> _What the task asks_:
Transcribe each line below verbatim; pictures excluded.

> _Records_:
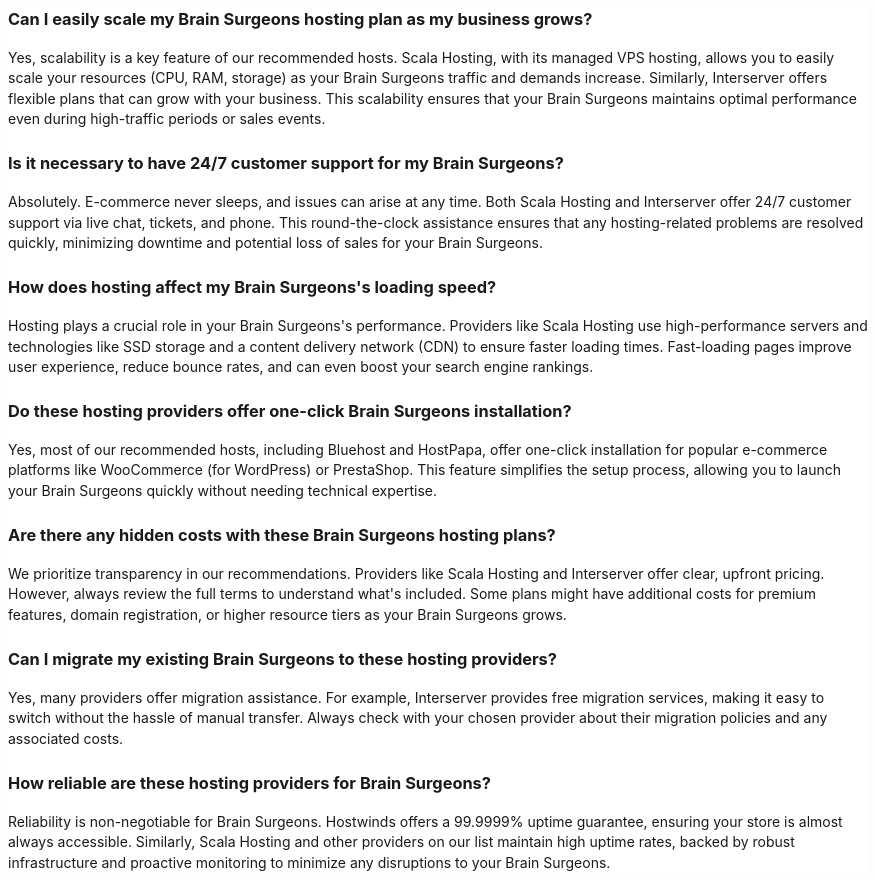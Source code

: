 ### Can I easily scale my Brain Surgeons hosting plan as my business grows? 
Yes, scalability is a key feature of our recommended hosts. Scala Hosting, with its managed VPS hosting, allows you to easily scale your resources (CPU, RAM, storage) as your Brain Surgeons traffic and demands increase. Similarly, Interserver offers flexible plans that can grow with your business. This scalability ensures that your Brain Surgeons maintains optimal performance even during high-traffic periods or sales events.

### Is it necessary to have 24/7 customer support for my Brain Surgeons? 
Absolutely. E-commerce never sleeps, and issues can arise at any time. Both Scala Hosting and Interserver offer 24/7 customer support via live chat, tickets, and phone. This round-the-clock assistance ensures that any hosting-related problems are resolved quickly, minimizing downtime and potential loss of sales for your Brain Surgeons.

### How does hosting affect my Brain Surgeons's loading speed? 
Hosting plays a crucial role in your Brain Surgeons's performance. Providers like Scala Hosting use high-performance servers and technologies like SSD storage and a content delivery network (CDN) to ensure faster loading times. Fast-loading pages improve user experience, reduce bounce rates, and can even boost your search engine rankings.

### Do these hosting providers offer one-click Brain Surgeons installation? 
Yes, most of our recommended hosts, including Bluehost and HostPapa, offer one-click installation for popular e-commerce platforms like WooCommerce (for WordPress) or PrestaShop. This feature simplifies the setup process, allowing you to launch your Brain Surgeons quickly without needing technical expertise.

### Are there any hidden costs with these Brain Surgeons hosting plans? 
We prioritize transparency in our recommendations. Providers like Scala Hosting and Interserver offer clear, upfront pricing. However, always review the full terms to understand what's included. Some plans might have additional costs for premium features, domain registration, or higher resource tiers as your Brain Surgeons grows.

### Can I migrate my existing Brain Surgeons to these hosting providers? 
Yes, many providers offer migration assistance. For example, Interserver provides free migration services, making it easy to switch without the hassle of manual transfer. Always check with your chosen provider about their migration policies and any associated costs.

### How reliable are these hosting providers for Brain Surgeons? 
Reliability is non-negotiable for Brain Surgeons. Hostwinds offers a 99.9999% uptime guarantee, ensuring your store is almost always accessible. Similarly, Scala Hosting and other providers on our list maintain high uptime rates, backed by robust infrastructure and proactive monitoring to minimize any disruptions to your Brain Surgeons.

> _Reply to the task_:
Source code

: ### Can I easily scale my Brain Surgeons hosting plan as my business grows? 
Yes, scalability is a key feature of our recommended hosts. Scala Hosting, with its managed VPS hosting, allows you to easily scale your resources (CPU, RAM, storage) as your Brain Surgeons traffic and demands increase. Similarly, Interserver offers flexible plans that can grow with your business. This scalability ensures that your Brain Surgeons maintains optimal performance even during high-traffic periods or sales events.

### Is it necessary to have 24/7 customer support for my Brain Surgeons? 
Absolutely. E-commerce never sleeps, and issues can arise at any time. Both Scala Hosting and Interserver offer 24/7 customer support via live chat, tickets, and phone. This round-the-clock assistance ensures that any hosting-related problems are resolved quickly, minimizing downtime and potential loss of sales for your Brain Surgeons.

### How does hosting affect my Brain Surgeons's loading speed? 
Hosting plays a crucial role in your Brain Surgeons's performance. Providers like Scala Hosting use high-performance servers and technologies like SSD storage and a content delivery network (CDN) to ensure faster loading times. Fast-loading pages improve user experience, reduce bounce rates, and can even boost your search engine rankings.

### Do these hosting providers offer one-click Brain Surgeons installation? 
Yes, most of our recommended hosts, including Bluehost and HostPapa, offer one-click installation for popular e-commerce platforms like WooCommerce (for WordPress) or PrestaShop. This feature simplifies the setup process, allowing you to launch your Brain Surgeons quickly without needing technical expertise.

### Are there any hidden costs with these Brain Surgeons hosting plans? 
We prioritize transparency in our recommendations. Providers like Scala Hosting and Interserver offer clear, upfront pricing. However, always review the full terms to understand what's included. Some plans might have additional costs for premium features, domain registration, or higher resource tiers as your Brain Surgeons grows.

### Can I migrate my existing Brain Surgeons to these hosting providers? 
Yes, many providers offer migration assistance. For example, Interserver provides free migration services, making it easy to switch without the hassle of manual transfer. Always check with your chosen provider about their migration policies and any associated costs.

### How reliable are these hosting providers for Brain Surgeons? 
Reliability is non-negotiable for Brain Surgeons. Hostwinds offers a 99.9999% uptime guarantee, ensuring your store is almost always accessible. Similarly, Scala Hosting and other providers on our list maintain high uptime rates, backed by robust infrastructure and proactive monitoring to minimize any disruptions to your Brain Surgeons.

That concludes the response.